A statue of Walt Disney and Mickey Mouse is seen in the foreground at Disneyland in Anaheim, California. (photo: Unsplash)

Where did it all go wrong, Walt? 

Disney. 

A word once synonymous with wholesome family entertainment has today a wholly different ring. That is because the present Walt Disney Co. is foregrounding an agenda that rejects the traditional values espoused by its founder, Walt Disney. 

In the past, Disney had a simple enough business strategy aimed at children with respect to its movies: It was about well-made films for all the family. As it happened, children loved Disney films. Those children became parents, and they, in turn, introduced their children to the studio’s output, and on and on it went. 

Until now, that is

For a start, the modern-day producer heirs of Disney would be appalled at the views of their founder. Once seen as a harmless purveyor of home-spun, patriotic values, Walt Disney is now looked upon as the product of a world riddled with inequality and culturally sanctioned oppression. His “innocent characters” are no such thing, it is claimed, as, in all its guises, they are nothing less than cinematic agents of American cultural colonialism. This evaluation of the studio’s founder was summed up in the American Dictionary of National Biography (2000), where Mark Langer notes in his entry on Walt Disney, “Earlier evaluations of Disney hailed him as a patriot, folk artist, and populariser of culture. More recently, Disney has been regarded as a paradigm of American imperialism and intolerance, as well as a debaser of culture.”

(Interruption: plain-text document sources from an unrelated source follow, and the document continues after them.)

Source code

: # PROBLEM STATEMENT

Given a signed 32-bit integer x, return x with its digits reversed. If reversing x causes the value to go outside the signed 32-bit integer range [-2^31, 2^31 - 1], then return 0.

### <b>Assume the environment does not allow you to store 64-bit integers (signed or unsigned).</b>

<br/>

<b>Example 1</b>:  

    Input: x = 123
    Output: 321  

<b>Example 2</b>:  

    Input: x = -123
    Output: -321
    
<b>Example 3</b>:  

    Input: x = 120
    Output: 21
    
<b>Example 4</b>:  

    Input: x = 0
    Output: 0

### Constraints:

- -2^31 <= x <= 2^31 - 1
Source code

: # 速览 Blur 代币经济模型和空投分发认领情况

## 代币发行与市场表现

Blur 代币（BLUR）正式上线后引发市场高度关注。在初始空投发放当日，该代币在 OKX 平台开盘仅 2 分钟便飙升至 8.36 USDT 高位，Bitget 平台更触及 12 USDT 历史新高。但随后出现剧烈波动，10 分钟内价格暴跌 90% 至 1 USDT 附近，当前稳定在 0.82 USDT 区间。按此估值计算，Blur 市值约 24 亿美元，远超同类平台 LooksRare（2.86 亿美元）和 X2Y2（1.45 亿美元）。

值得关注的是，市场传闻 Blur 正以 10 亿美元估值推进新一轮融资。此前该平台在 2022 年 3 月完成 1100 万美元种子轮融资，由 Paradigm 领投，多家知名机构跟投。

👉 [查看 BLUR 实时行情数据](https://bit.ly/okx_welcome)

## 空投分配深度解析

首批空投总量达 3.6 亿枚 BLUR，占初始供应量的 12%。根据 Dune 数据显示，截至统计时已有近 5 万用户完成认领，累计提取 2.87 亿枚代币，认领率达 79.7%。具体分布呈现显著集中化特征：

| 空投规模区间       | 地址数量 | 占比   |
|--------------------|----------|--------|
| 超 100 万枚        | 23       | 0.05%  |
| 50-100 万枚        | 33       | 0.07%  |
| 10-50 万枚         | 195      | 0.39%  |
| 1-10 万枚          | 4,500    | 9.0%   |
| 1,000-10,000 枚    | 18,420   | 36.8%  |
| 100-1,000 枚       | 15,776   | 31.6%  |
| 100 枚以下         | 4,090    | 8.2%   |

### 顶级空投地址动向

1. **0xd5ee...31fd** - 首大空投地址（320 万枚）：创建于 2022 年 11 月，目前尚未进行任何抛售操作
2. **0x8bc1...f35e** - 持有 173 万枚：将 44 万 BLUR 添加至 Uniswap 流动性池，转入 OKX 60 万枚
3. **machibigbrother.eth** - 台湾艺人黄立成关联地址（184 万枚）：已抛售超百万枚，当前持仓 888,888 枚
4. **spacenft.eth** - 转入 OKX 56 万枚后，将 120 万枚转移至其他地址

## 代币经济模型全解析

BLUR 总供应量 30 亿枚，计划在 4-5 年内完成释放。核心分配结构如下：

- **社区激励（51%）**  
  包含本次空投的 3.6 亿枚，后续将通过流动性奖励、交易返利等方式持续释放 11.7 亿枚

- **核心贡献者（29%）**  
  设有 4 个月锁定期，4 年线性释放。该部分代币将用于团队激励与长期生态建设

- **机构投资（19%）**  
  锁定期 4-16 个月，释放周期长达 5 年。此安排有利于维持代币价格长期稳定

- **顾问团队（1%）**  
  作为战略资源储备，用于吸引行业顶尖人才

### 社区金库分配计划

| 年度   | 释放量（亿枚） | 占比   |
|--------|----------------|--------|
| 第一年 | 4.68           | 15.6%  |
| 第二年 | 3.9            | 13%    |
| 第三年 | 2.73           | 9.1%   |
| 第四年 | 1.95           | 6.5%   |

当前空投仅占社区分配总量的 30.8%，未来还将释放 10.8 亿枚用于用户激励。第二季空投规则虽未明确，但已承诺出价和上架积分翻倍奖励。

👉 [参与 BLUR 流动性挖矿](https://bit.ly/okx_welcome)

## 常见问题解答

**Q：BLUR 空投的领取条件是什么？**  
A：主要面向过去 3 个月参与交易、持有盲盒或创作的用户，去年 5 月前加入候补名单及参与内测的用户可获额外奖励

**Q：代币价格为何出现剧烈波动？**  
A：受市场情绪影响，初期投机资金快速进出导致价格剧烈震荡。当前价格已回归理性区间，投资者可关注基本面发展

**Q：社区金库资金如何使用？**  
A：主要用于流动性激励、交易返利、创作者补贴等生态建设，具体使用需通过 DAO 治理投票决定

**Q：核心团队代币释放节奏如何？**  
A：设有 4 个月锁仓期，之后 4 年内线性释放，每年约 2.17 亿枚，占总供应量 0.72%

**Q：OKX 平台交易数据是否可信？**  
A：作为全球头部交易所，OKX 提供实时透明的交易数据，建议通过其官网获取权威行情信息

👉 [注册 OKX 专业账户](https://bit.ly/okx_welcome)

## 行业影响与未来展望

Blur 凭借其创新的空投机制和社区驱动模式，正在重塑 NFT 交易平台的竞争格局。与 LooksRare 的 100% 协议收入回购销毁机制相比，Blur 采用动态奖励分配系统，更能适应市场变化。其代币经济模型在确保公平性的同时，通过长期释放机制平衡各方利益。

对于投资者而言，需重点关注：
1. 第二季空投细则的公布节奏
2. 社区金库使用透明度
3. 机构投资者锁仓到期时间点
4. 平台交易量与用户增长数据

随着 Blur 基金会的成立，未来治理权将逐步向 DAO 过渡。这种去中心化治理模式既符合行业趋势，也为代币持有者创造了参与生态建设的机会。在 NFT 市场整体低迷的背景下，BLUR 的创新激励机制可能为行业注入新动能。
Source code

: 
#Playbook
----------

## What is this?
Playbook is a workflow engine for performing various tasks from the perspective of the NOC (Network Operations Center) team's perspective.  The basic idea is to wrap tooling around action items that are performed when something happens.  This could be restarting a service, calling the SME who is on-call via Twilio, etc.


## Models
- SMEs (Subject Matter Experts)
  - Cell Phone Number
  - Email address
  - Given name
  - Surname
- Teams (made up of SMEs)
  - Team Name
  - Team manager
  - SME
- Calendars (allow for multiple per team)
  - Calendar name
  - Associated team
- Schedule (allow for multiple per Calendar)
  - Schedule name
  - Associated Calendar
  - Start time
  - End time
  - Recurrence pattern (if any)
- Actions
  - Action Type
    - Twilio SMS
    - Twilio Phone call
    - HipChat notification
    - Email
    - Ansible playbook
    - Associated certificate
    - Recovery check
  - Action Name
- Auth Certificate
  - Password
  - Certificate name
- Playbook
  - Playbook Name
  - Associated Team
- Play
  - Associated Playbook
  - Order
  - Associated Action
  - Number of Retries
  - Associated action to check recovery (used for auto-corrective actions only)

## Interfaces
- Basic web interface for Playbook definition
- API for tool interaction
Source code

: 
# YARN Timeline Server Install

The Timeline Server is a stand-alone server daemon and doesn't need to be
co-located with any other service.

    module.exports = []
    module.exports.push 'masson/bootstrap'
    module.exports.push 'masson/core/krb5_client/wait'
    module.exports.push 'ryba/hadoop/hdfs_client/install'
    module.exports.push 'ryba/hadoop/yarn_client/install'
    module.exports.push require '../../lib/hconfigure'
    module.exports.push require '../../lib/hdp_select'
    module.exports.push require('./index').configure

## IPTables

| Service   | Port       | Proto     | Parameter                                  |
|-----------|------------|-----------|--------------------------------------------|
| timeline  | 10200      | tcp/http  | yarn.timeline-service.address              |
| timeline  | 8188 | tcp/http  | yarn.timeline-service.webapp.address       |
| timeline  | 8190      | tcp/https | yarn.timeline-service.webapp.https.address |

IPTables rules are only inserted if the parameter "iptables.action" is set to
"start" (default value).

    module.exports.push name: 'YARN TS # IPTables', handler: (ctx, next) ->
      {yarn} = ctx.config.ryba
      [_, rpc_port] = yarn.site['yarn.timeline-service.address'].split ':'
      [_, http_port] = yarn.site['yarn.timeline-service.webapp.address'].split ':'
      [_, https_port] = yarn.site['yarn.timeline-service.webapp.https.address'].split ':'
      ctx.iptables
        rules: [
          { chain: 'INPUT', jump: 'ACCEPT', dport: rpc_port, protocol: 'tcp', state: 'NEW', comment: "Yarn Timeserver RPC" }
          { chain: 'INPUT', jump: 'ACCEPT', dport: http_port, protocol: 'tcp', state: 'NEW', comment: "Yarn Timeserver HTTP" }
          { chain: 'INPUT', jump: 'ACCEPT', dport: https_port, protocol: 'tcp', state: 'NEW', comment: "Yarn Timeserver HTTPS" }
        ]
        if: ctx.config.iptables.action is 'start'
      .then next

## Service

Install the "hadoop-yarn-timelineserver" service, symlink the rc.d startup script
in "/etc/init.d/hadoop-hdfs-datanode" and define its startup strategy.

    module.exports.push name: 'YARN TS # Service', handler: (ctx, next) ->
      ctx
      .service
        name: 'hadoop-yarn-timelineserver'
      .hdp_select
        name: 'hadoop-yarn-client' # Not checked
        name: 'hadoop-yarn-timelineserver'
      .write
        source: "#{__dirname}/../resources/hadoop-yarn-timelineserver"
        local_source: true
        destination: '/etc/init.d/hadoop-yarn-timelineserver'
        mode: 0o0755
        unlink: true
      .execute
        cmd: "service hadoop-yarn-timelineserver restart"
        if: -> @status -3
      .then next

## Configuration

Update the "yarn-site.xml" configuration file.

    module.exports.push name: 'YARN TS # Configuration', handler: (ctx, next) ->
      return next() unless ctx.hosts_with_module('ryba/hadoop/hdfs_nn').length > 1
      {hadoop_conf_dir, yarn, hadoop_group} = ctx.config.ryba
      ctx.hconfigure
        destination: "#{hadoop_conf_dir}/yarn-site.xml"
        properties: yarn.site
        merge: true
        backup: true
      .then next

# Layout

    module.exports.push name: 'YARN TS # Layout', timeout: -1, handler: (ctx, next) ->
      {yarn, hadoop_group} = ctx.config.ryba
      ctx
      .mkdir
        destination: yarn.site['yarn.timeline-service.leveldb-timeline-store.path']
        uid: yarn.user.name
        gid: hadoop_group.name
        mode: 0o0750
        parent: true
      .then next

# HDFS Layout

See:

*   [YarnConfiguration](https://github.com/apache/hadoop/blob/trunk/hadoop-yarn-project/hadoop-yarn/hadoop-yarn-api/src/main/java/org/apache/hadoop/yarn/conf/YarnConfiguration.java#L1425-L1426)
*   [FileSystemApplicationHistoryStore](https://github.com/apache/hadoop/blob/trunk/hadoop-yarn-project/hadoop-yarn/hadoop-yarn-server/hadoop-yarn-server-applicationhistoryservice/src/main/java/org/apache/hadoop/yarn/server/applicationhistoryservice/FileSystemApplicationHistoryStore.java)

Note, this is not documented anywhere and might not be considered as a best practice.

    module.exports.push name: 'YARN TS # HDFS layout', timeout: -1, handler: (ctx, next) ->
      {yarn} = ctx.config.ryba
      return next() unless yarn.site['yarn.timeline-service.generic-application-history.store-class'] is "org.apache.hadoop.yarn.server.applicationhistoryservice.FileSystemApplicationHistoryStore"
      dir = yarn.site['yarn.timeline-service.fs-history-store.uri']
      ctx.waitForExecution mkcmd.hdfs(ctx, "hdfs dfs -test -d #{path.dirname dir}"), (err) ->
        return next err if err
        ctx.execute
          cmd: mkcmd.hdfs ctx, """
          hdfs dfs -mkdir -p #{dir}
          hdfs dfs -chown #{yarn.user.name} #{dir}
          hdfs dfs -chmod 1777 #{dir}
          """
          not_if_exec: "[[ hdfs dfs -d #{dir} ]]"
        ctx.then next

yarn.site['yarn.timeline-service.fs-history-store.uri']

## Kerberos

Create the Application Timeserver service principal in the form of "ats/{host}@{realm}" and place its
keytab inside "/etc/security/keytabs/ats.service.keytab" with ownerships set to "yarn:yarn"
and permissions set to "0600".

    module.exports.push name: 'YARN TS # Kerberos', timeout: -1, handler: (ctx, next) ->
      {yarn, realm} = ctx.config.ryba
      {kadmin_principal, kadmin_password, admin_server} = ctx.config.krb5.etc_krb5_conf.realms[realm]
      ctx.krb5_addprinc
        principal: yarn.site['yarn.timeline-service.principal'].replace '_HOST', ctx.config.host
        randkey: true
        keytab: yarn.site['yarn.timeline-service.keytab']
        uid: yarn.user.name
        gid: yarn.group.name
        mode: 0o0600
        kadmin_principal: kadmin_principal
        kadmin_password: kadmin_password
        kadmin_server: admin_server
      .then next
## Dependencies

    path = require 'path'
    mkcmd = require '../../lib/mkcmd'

In any event, what we have today at Disney is an Anti-Walt, if you will, who promotes another “paradigm of imperialism” and wishes to foist its values — and especially its sexual mores — onto America and the rest of the world, whether that world is Christian, Jewish, Muslim, Hindu, etc. With Anti-Walt there is only room for one worldview when it comes to sexuality, marriage, family, gender. And that view must, by definition, be as fluid as the thinking underpinning it is fixed. 

This is the real imperialism today, and it brooks no dissent. When it comes to debasing a culture, it seems that the Anti-Walt has its sights on just about anything that does not adhere to its newfound mix of moral certitudes.

The Disney Co.’s embrace of this thinking has been growing for years. In the current controversy over Florida Gov. Ron DeSantis’ signing of the “Parental Rights in Education” bill, however, the Mouse Mask slipped finally to reveal a very different creature masquerading behind its smiling facade. 

In recent videos online, the public saw Disney propound its true agenda. 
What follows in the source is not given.